Hardware specification


The following hardware specifications are provided here as a general reference; differences with the product may exist.

Scope of delivery

Standard delivery for an rc_randomdot includes the rc_randomdot projector, the mounting bracket and 4 screws, a 30 cm cable to connect the rc_randomdot to the rc_visard, and a quickstart guide.

The full manual is available in digital form at https://www.roboception.com/documentation.
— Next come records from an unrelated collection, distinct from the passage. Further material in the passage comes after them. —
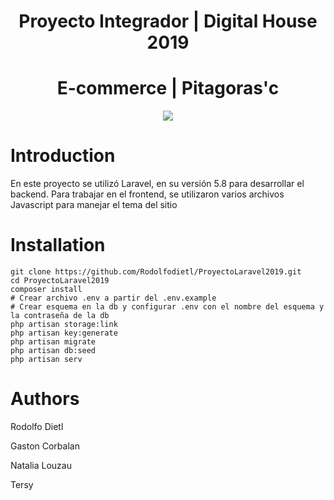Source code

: <h1 align="center"> Proyecto Integrador | Digital House 2019</h1> 

<h1 align="center" >E-commerce | Pitagoras'c</h1> 

<p align="center">
  <img src="https://github.com/gc-ar/proyectointegrador/blob/master/img/logo.jpg"> 
</p>

<h1> Introduction </h1>

<p> 
En este proyecto se utilizó Laravel, en su versión 5.8 para desarrollar el backend. Para trabajar en el frontend, se utilizaron varios archivos Javascript para manejar el tema del sitio </p>

<h1> Installation </h1>

```
git clone https://github.com/Rodolfodietl/ProyectoLaravel2019.git
cd ProyectoLaravel2019
composer install
# Crear archivo .env a partir del .env.example
# Crear esquema en la db y configurar .env con el nombre del esquema y la contraseña de la db
php artisan storage:link
php artisan key:generate
php artisan migrate
php artisan db:seed
php artisan serv

```

<h1> Authors </h1>

<p>Rodolfo Dietl</p>
<p>Gaston Corbalan</p>
<p>Natalia Louzau</p>
<p>Tersy</p>
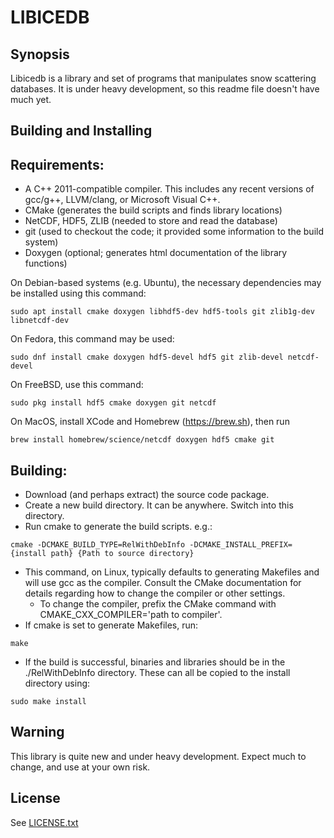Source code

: # LIBICEDB

## Synopsis

Libicedb is a library and set of programs that manipulates snow scattering databases. It is under heavy development, so this readme file doesn't have much yet.

## Building and Installing

Requirements:
--------------

- A C++ 2011-compatible compiler. This includes any recent versions of gcc/g++, LLVM/clang, or Microsoft Visual C++.
- CMake (generates the build scripts and finds library locations)
- NetCDF, HDF5, ZLIB (needed to store and read the database)
- git (used to checkout the code; it provided some information to the build system)
- Doxygen (optional; generates html documentation of the library functions)

On Debian-based systems (e.g. Ubuntu), the necessary dependencies may be installed using this command:
```
sudo apt install cmake doxygen libhdf5-dev hdf5-tools git zlib1g-dev libnetcdf-dev
```
On Fedora, this command may be used:
```
sudo dnf install cmake doxygen hdf5-devel hdf5 git zlib-devel netcdf-devel
```
On FreeBSD, use this command:
```
sudo pkg install hdf5 cmake doxygen git netcdf
```
On MacOS, install XCode and Homebrew (https://brew.sh), then run
```
brew install homebrew/science/netcdf doxygen hdf5 cmake git
```

Building:
-------------

- Download (and perhaps extract) the source code package. 
- Create a new build directory. It can be anywhere. Switch into this directory.
- Run cmake to generate the build scripts. e.g.:
```
cmake -DCMAKE_BUILD_TYPE=RelWithDebInfo -DCMAKE_INSTALL_PREFIX={install path} {Path to source directory}
```
- This command, on Linux, typically defaults to generating Makefiles and will use gcc as the compiler. Consult the CMake
   documentation for details regarding how to change the compiler or other settings.
   - To change the compiler, prefix the CMake command with CMAKE_CXX_COMPILER='path to compiler'.
- If cmake is set to generate Makefiles, run:
```
make
```
- If the build is successful, binaries and libraries should be in the ./RelWithDebInfo directory. These can all be copied
to the install directory using:
```
sudo make install
```

## Warning

This library is quite new and under heavy development. Expect much to change, and use at your own risk.

## License

See [LICENSE.txt](./LICENSE.txt)

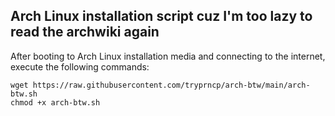 ## Arch Linux installation script cuz I'm too lazy to read the archwiki again

After booting to Arch Linux installation media and connecting to the internet, execute the following commands:
```shell
wget https://raw.githubusercontent.com/tryprncp/arch-btw/main/arch-btw.sh
chmod +x arch-btw.sh
```
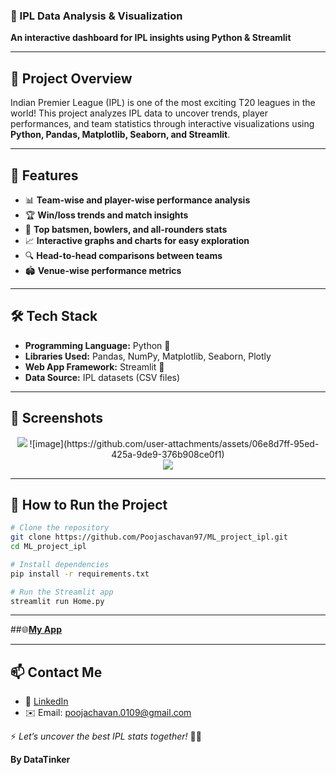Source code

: ### 🏏 IPL Data Analysis & Visualization  
**An interactive dashboard for IPL insights using Python & Streamlit**  

---

## 📌 **Project Overview**
Indian Premier League (IPL) is one of the most exciting T20 leagues in the world! This project analyzes IPL data to uncover trends, player performances, and team statistics through interactive visualizations using **Python, Pandas, Matplotlib, Seaborn, and Streamlit**.

---

## 🚀 **Features**
- 📊 **Team-wise and player-wise performance analysis**
- 🏆 **Win/loss trends and match insights**
- 🎯 **Top batsmen, bowlers, and all-rounders stats**
- 📈 **Interactive graphs and charts for easy exploration**
- 🔍 **Head-to-head comparisons between teams**
- 🏟️ **Venue-wise performance metrics**

---

## 🛠 **Tech Stack**
- **Programming Language:** Python 🐍
- **Libraries Used:** Pandas, NumPy, Matplotlib, Seaborn, Plotly
- **Web App Framework:** Streamlit 🎈
- **Data Source:** IPL datasets (CSV files)

---

## 📸 **Screenshots**
<p align="center">
  <img src="![image](https://github.com/user-attachments/assets/06e8d7ff-95ed-425a-9de9-376b908ce0f1)" />
  ![image](https://github.com/user-attachments/assets/06e8d7ff-95ed-425a-9de9-376b908ce0f1)
  <br>
  <img src="![image](https://github.com/user-attachments/assets/035baab1-2a58-4ac0-8e13-818f3bb9a1a6)" />
</p>

---

## 🎯 **How to Run the Project**
```bash
# Clone the repository
git clone https://github.com/Poojaschavan97/ML_project_ipl.git
cd ML_project_ipl

# Install dependencies
pip install -r requirements.txt

# Run the Streamlit app
streamlit run Home.py
```

---

##🌐[**My App**](https://mlprojectipl-jzjfv6r83b6b7skfs8juee.streamlit.app/)

---


## 📫 **Contact Me**
- 💼 [LinkedIn](https://www.linkedin.com/in/pooja-chavan-b9590431a/)
- ✉️ Email: poojachavan.0109@gmail.com 

⚡ _Let’s uncover the best IPL stats together!_ 🏏🔥  

**By DataTinker**
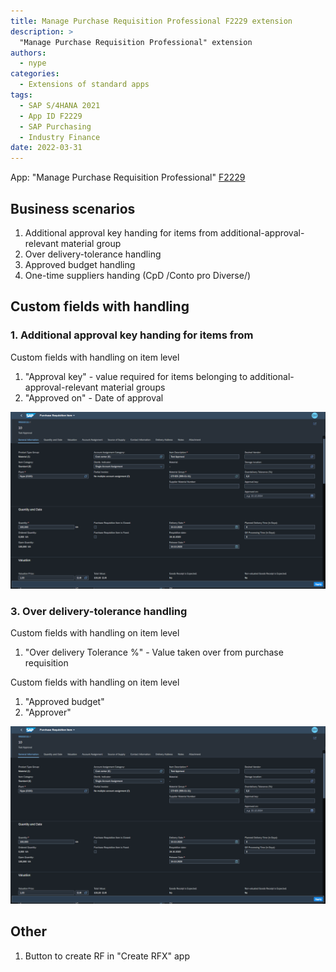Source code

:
 ```yaml
---
title: Manage Purchase Requisition Professional F2229 extension
description: >
  "Manage Purchase Requisition Professional" extension
authors:
  - nype
categories:
  - Extensions of standard apps
tags:
  - SAP S/4HANA 2021
  - App ID F2229
  - SAP Purchasing
  - Industry Finance
date: 2022-03-31
---
```


<!-- more -->

App: "Manage Purchase Requisition Professional" [F2229]( https://fioriappslibrary.hana.ondemand.com/sap/fix/externalViewer/#/detail/Apps(%27F2229%27)/S23OP )

## Business scenarios
1. Additional approval key handing for items from additional-approval-relevant material group
3. Over delivery-tolerance handling
4. Approved budget handling
2. One-time suppliers handing (CpD /Conto pro Diverse/)

## Custom fields with handling

### 1. Additional approval key handing for items from 

Custom fields with handling on item level

1. "Approval key" - value required for items belonging to additional-approval-relevant material groups
2. "Approved on" - Date of approval

[![Extended SAP Fiori app R0002 ](R0002/F2229.png)](R0002/F2229.png)

### 3. Over delivery-tolerance handling
Custom fields with handling on item level

1. "Over delivery Tolerance %" - Value taken over from purchase requisition

Custom fields with handling on item level

1. "Approved budget"
2. "Approver"

[![Extended SAP Fiori app R0002 ](R0002/F2229.png)](R0002/F2229.png)
## Other

1. Button to create RF in "Create RFX" app
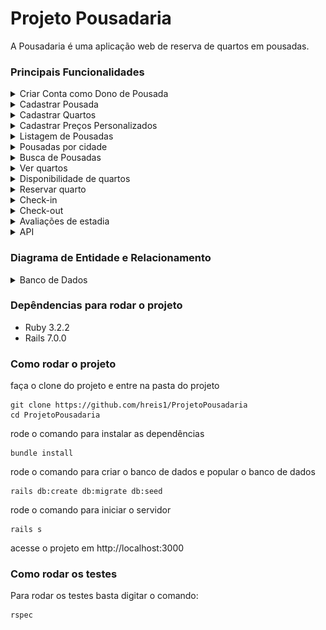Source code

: # Projeto Pousadaria

A Pousadaria é uma aplicação web de reserva de quartos em pousadas.

### Principais Funcionalidades
<details>
<summary>Criar Conta como Dono de Pousada</summary>

- [X] Permitir que donos de pousadas criem uma conta fornecendo seu e-mail e senha.
</details>

<details>
<summary>Cadastrar Pousada</summary>

- [X] Permitir que donos de pousadas cadastrem sua pousada fornecendo nome fantasia,
 razão social, CNPJ, telefone para contato, e-mail para contato e endereço completo
 com endereço, bairro, estado, cidade e CEP.
- [X] Permitir que donos de pousadas cadastrem uma descrição de sua pousada, os
 meios de pagamentos aceitos, informar se a pousada aceita ou não pets e cadastrar 
 um texto com políticas de uso da pousada.
- [X] Permitir que donos de pousadas cadastrem um horário padrão para check-in e check-out.
- [X] Permitir que somente os donos de pousadas editem os dados de sua própria pousada.
- [X] Não permitir que donos de pousadas excluam sua pousada.
- [X] Permitir que cada dono de pousada possua somente uma pousada cadastrada.
- [X] Permitir que donos de pousadas indiquem se sua pousada está ativa ou não na plataforma.
- [X] Não permitir que pousadas desativadas sejam listadas nas buscas para visitantes.
- [X] Não permitir que pousadas desativadas aceitem novas reservas.
</details>

<details>
<summary>Cadastrar Quartos</summary>

- [X] Permitir que donos de pousadas cadastrem quartos em sua pousada fornecendo nome, descrição, dimensão, quantidade máxima de pessoas, valor da diária, indicação se possui banheiro próprio, indicação se possui varanda, indicação se possui ar condicionado, indicação se possui TV, indicação se possui guarda-roupas, indicação se possui cofre e indicação se é acessível para pessoas com deficiência.
- [X] Permitir que somente os donos de pousadas editem os dados dos quartos de sua própria pousada.
- [X] Não permitir que donos de pousadas excluam quartos de sua pousada.
- [X] Permitir que cada dono de pousada possua quantos quartos desejar.
- [X] Permitir que donos de pousadas indiquem se um quarto está disponível ou não para reservas.
- [X] Não permitir que quartos indisponíveis sejam listados nas buscas para visitantes.
</details>

<details>
<summary>Cadastrar Preços Personalizados</summary>

- [X] Permitir que donos de pousadas cadastrem preços personalizados para um quarto de sua pousada fornecendo uma data início, uma data fim e o valor a ser cobrado por diária durante este período.
- [X] Não permitir que donos de pousadas cadastrem preços personalizados com datas que se sobreponham.
- [X] Permitir que cada quarto possua quantos preços personalizados desejar.
- [X] Permitir que somente os donos de pousadas editem os preços personalizados de um quarto de sua própria pousada.
- [X] Permitir que donos de pousadas excluam preços personalizados de um quarto de sua pousada.
- [X] Exibir a lista de preços personalizados dentro da tela de detalhes de um quarto.

</details>

<details>
<summary>Listagem de Pousadas</summary>

- [X] Um visitante, não autenticado, deve ser capaz de ver todas as pousadas cadastradas no site. As pousadas devem ser exibidas na tela inicial da aplicação e devem ser separadas em 2 blocos: primeiro uma lista com as 3 pousadas mais recentes e, abaixo, o restante das pousadas cadastradas e ativas.
- [X] Para cada pousada, deve ser exibido seu nome e a cidade. Ao clicar no nome da pousada, devem ser exibidos todos os demais detalhes cadastrados pelos donos de cada estabelecimento, exceto o CNPJ e a razão social.
</details>

<details>
<summary>Pousadas por cidade</summary>

- [X] Um visitante, não autenticado, deve ter acesso, na tela inicial, a um menu de cidades onde, ao clicar em uma das cidades listadas, deve ser direcionado para uma tela onde são listadas todas as pousadas daquela cidade.
- [X] A lista de pousadas de uma cidade deve ser exibida em ordem alfabética, considerando seu nome fantasia. Ao clicar no nome de uma das pousadas, o usuário deve ter acesso à mesma tela de detalhes descrita no item anterior.
</details>

<details>
<summary>Busca de Pousadas</summary>

- [X] Um visitante, não autenticado, deve ter acesso, a partir de qualquer tela da aplicação, a um campo de busca de pousadas. O usuário deve poder buscar uma pousada pelo seu nome fantasia, pelo bairro ou pela cidade.
- [X] A tela de resultados da busca deve listar o termo informado para busca, a quantidade de registros encontrados e, caso exista, uma listagem com as pousadas encontradas.
- [X] A lista de pousadas deve ser exibida em ordem alfabética, considerando seu nome fantasia. Ao clicar no nome de uma das pousadas, o usuário deve ter acesso à mesma tela de detalhes descrita anteriormente.
- [ ] Além da busca por texto, você pode tentar criar uma página separada de busca avançada que inclua opções como: aceita pets, acessível para PcD, ar-condicionado no quarto, TV no quarto etc. Você pode usar a mesma página de resultados detalhada anteriormente para exibir as pousadas encontradas após a busca.
</details>

<details>
<summary>Ver quartos</summary>

- [X] Um visitante, não autenticado, deve poder ver todos os quartos disponíveis para uma pousada. A listagem de quartos deve ser exibida na mesma tela de detalhes de uma pousada. Para cada quarto, devem ser exibidas todas as informações cadastradas pelo dono da pousada exceto a tabela de preços por período.
</details>

<details>
<summary>Disponibilidade de quartos</summary>

- [X] Um visitante pode escolher um quarto de uma pousada e clicar em um botão para reservar. Ao tomar esta ação, o usuário será redirecionado para uma tela onde deve ver os detalhes do quarto selecionado e um formulário que solicita a data de entrada, a data de saída e a quantidade de hóspedes. Os três campos são obrigatórios. Após preenchê-los e submeter o formulário, a aplicacão deve consultar se existe disponibilidade para o período selecionado. Caso sim, deve ser informado o valor total das diárias, mas a reserva ainda não deve ser efetuada.
- [X] Caso não haja disponibilidade, uma mensagem deve ser exibida para o usuário e ele deve voltar para o formulário inicial. A quantidade de hóspedes informada deve ser usada para validar se o quarto selecionado atende à solicitacão. Em caso negativo, uma mensagem de erro deve ser exibida.
- [X] A consulta de disponibilidade deve considerar as reservas feitas para um quarto, tanto as pendentes quanto aquelas que já estão em andamento. As reservas canceladas no entanto devem ser desconsideradas.
</details>

<details>
<summary>Reservar quarto</summary>

- [X] Um visitante pode, após verificar a disponibilidade de um quarto e obter retorno positivo, prosseguir com a reserva. Para isto, o visitante deve primeiro criar uma conta como usuário informando seu nome completo, email, CPF e senha. Este usuário é um usuário regular ou um cliente, escolha o termo que preferir, mas lembre-se de que este tipo de usuário é diferente dos donos de pousadas, com ações diferentes dentro do sistema.
- [X] Um usuário, agora autenticado, a partir do resultado positivo de disponibilidade, pode prosseguir com a reserva. Deve ser exibido um resumo com data de entrada e horário de check-in (conforme padrão da pousada), data de saída e horário de check-out (conforme padrão da pousada), o quarto escolhido e o valor total. Devem ser exibidos também os meios de pagamentos aceitos pela pousada e, por último, um botão para confirmar a reserva.
- [X] Ao confirmar sua reserva, ela deve ser armazenada no banco de dados e passa a ficar disponível tanto para o usuário, em um menu "Minhas Reservas". Cada reserva deve ser identificada por um código de 8 caracteres aleatórios, o código deve ser sempre único.
- [X] Um usuário autenticado e que já efetivou uma reserva pode cancelar esta reserva até 7 dias antes da data agendada para o check-in.
</details>

<details>
<summary>Check-in</summary>

- [X] Os usuários donos de pousadas devem ser capazes de ver as reservas agendadas através de uma opção "Reservas" no menu. Deve haver uma listagem com todas reservas de sua pousada e para cada reserva o dono da pousada deve poder ver o quarto escolhido, a data de entrada e saída, a quantidade de hóspedes e o código da reserva.
- [X] Ao acessar uma reserva, o dono da pousada deve ter a opção de realizar o check-in caso o dia atual seja igual ou maior do que o dia definido para entrada na reserva. O check-in deve alterar o status da reserva, que agora passa a ser uma estadia ativa. Devem ser registrados também o dia e a hora exatos do check-in. Todas reservas que já passaram pelo check-in devem aparecer em uma opção separada do menu chamada "Estadias Ativas".
- [X] Caso tenham se passado 2 dias desde o dia previsto para o check-in e os hóspedes não tenham feito o check-in, o dono da pousada pode cancelar a reserva, deixando o quarto disponível para novas reservas.
</details>

<details>
<summary>Check-out</summary>

- [X] Ao acessar o menu "Estadias Ativas" são listadas todas reservas que já passaram pelo processo de check-in e agora são consideradas hospedagens em andamento. Estas hospedagens podem ser finalizadas pelo usuário dono da pousada a qualquer momento. Ao encerrar a hospedagem, o sistema deve calcular o valor a ser pago baseado nos período entre a data início e a data atual. A hospedagem se encerra após a confirmação do usuário dono da pousada. Deve ser registrado no sistema a data e a hora do check-out, o total pago e o meio de pagamento escolhido.
- [X] O cálculo do valor proporcional deve considerar o horário padrão para check-out da pousada. Caso o horário já tenha sido ultrapassado, mesmo que por poucos minutos, o valor da diária deve ser cobrado integralmente.
</details>

<details>
<summary>Avaliações de estadia</summary>

- [X] Após o checkout, o usuário que se hospedou em um quarto da pousada pode acessar a aplicação e ver suas reservas já finalizadas na aba "Minhas Reservas". Dentro dessa opção, ao acessar uma reserva encerrada, deve existir a opção de fazer uam avaliação. Uma avaliação deve conter uma nota de 0 a 5, onde zero é pessima e cinco é ótima e um campo de texto longo para escrever a avaliação.
- [X] Todas avaliações cadastradas podem ser visualizadas pelo usuário dono da pousada, em uma opção "Avaliações" do menu da aplicação. O dono da pousada pode responder uma avaliação e esta resposta pode ser visualizada pelo hóspede em sua conta.
- [X] Para os visitantes e para os usuários autenticados deve ser possível ver a nota média de cada pousada e na página de detalhes de uma pousada deve haver um espaço onde são exibidas as últimas 3 avaliações recebidas. Deve existir também uma opção para ver todas as avaliações de uma pousada em uma página separada.
</details>

<details>
<summary>API</summary>

- [ ] A Pousadaria está avaliando a criação de outras aplicações integradas ao sistema de gestão de pousadas e reservas, para isto, precisamos começar a construir uma API acessível via requisições HTTP e com retornos em formato JSON. Toda API deve ser documentada e, abaixo, segue uma relação dos endpoints esperados neste momento:
- [ ] Listagem de pousadas: uma listagem completa das pousadas cadastradas e ativas na plataforma. Deve haver uma opção de informar um texto e usar como filtro de busca pelo nome da pousada.
- [ ] Listagem de quartos de uma pousada: a partir do ID de uma pousada, uma lista com informações sobre os tipos de quartos disponíveis para hospedagem nesta pousada.
- [ ] Detalhes de uma pousada: a partir do ID de uma pousada, todos os detalhes da pousada exceto CNPJ e razão social. O retorno deve incluir a nota média da pousada a partir de suas avaliações. Caso não existam avaliações o campo deve vir em branco.
- [ ] Consulta de disponibilidade: informando um ID de um quarto, a data de entrada, data de saída e quantidade de hóspedes, deve ser possível verificar a disponibilidade para reserva. Em caso positivo deve ser retornado o valor da reserva, em caso negativo deve haver uma mensagem de erro no corpo da resposta.
</details>

### Diagrama de Entidade e Relacionamento
<details>
<summary>Banco de Dados</summary>

![Diagrama de Entidade e Relacionamento](/assets/pousadaria_der.png)
</details>

### Depêndencias para rodar o projeto
- Ruby 3.2.2
- Rails 7.0.0

### Como rodar o projeto
faça o clone do projeto e entre na pasta do projeto
```
git clone https://github.com/hreis1/ProjetoPousadaria
cd ProjetoPousadaria
```
rode o comando para instalar as dependências
```
bundle install
```
rode o comando para criar o banco de dados e popular o banco de dados
```
rails db:create db:migrate db:seed
```
rode o comando para iniciar o servidor
```
rails s
```
acesse o projeto em http://localhost:3000

### Como rodar os testes
Para rodar os testes basta digitar o comando: 
```
rspec
```
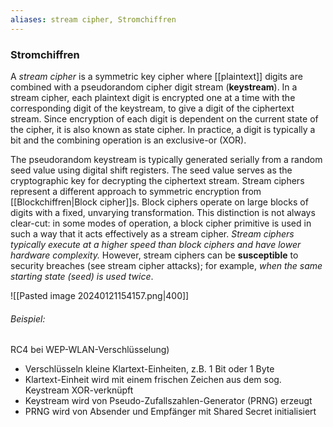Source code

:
 ```yaml
---
aliases: stream cipher, Stromchiffren
---
```

### Stromchiffren

A *stream cipher* is a symmetric key cipher where [[plaintext]] digits are combined with a pseudorandom cipher digit stream (**keystream**). In a stream cipher, each plaintext digit is encrypted one at a time with the corresponding digit of the keystream, to give a digit of the ciphertext stream. Since encryption of each digit is dependent on the current state of the cipher, it is also known as state cipher. In practice, a digit is typically a bit and the combining operation is an exclusive-or (XOR).

The pseudorandom keystream is typically generated serially from a random seed value using digital shift registers. The seed value serves as the cryptographic key for decrypting the ciphertext stream. Stream ciphers represent a different approach to symmetric encryption from [[Blockchiffren|Block cipher]]s. Block ciphers operate on large blocks of digits with a fixed, unvarying transformation. This distinction is not always clear-cut: in some modes of operation, a block cipher primitive is used in such a way that it acts effectively as a stream cipher. *Stream ciphers typically execute at a higher speed than block ciphers and have lower hardware complexity.* However, stream ciphers can be **susceptible** to security breaches (see stream cipher attacks); for example, *when the same starting state (seed) is used twice*. 

![[Pasted image 20240121154157.png|400]]
###### Beispiel: 
RC4 bei WEP-WLAN-Verschlüsselung) 

- Verschlüsseln kleine Klartext-Einheiten, z.B. 1 Bit oder 1 Byte 
- Klartext-Einheit wird mit einem frischen Zeichen aus dem sog. Keystream XOR-verknüpft 
- Keystream wird von Pseudo-Zufallszahlen-Generator (PRNG) erzeugt 
- PRNG wird von Absender und Empfänger mit Shared Secret initialisiert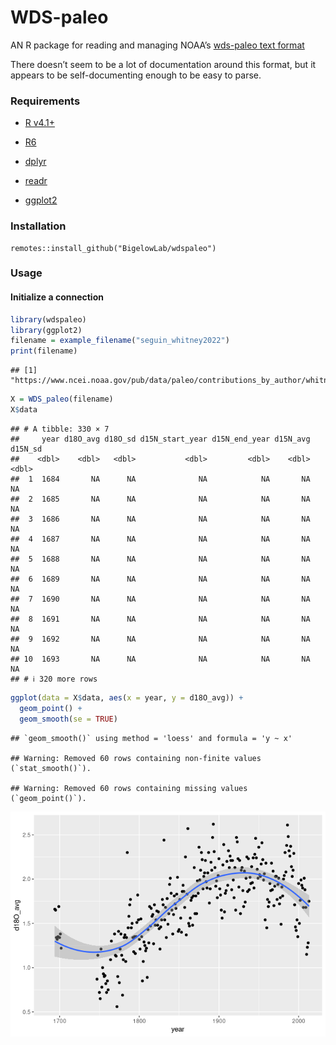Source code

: WDS-paleo
================

AN R package for reading and managing NOAA’s [wds-paleo text
format](https://www.ncei.noaa.gov/products/paleoclimatology/contributing-data)

There doesn’t seem to be a lot of documentation around this format, but
it appears to be self-documenting enough to be easy to parse.

### Requirements

-   [R v4.1+](https://www.r-project.org/)

-   [R6](https://CRAN.R-project.org/package=R6)

-   [dplyr](https://CRAN.R-project.org/package=dplyr)

-   [readr](https://CRAN.R-project.org/package=readr)

-   [ggplot2](https://CRAN.R-project.org/package=ggplot2)

### Installation

    remotes::install_github("BigelowLab/wdspaleo")

### Usage

#### Initialize a connection

``` r
library(wdspaleo)
library(ggplot2)
filename = example_filename("seguin_whitney2022")
print(filename)
```

    ## [1] "https://www.ncei.noaa.gov/pub/data/paleo/contributions_by_author/whitney2022/seguin_whitney2022.txt"

``` r
X = WDS_paleo(filename)
X$data
```

    ## # A tibble: 330 × 7
    ##     year d18O_avg d18O_sd d15N_start_year d15N_end_year d15N_avg d15N_sd
    ##    <dbl>    <dbl>   <dbl>           <dbl>         <dbl>    <dbl>   <dbl>
    ##  1  1684       NA      NA              NA            NA       NA      NA
    ##  2  1685       NA      NA              NA            NA       NA      NA
    ##  3  1686       NA      NA              NA            NA       NA      NA
    ##  4  1687       NA      NA              NA            NA       NA      NA
    ##  5  1688       NA      NA              NA            NA       NA      NA
    ##  6  1689       NA      NA              NA            NA       NA      NA
    ##  7  1690       NA      NA              NA            NA       NA      NA
    ##  8  1691       NA      NA              NA            NA       NA      NA
    ##  9  1692       NA      NA              NA            NA       NA      NA
    ## 10  1693       NA      NA              NA            NA       NA      NA
    ## # ℹ 320 more rows

``` r
ggplot(data = X$data, aes(x = year, y = d18O_avg)) + 
  geom_point() +
  geom_smooth(se = TRUE)
```

    ## `geom_smooth()` using method = 'loess' and formula = 'y ~ x'

    ## Warning: Removed 60 rows containing non-finite values (`stat_smooth()`).

    ## Warning: Removed 60 rows containing missing values (`geom_point()`).

![](README_files/figure-gfm/unnamed-chunk-2-1.png)<!-- -->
The following picture shows the important parts of the rc_randomdot which are referenced later in the documentation.


Fig. 2 Parts description

Technical specification

Table 1 Technical specifications for the rc_randomdot White
Illumination Mode Strobe
Wavelength White (5500 K)
Working distance 500 mm to 3000 mm
Field of View 62° x 48° (diagonal 75°)
Lens (C-Mount) 1”, 12 mm, f min 1:1.4
Lens Type VS Technology VS-1214H1
Power supply 24 V (22 V to 29 V), 44 W (68 W including rc_visard)
Connectors M12, 8 Pin, A-coded
Size (W x H x L) 70 mm x 70 mm x 152 mm
Weight ~ 660 g

Mechanical dimensions


Fig. 3 Overall dimensions of the rc_randomdot White

CAD models of the rc_randomdot can be downloaded from https://www.roboception.com/download. The CAD models are provided as-is, with no guarantee of correctness.

Environmental and operating conditions

The rc_randomdot is designed for industrial applications. Always respect the storage, transport, and operating environmental conditions outlined in Table 2.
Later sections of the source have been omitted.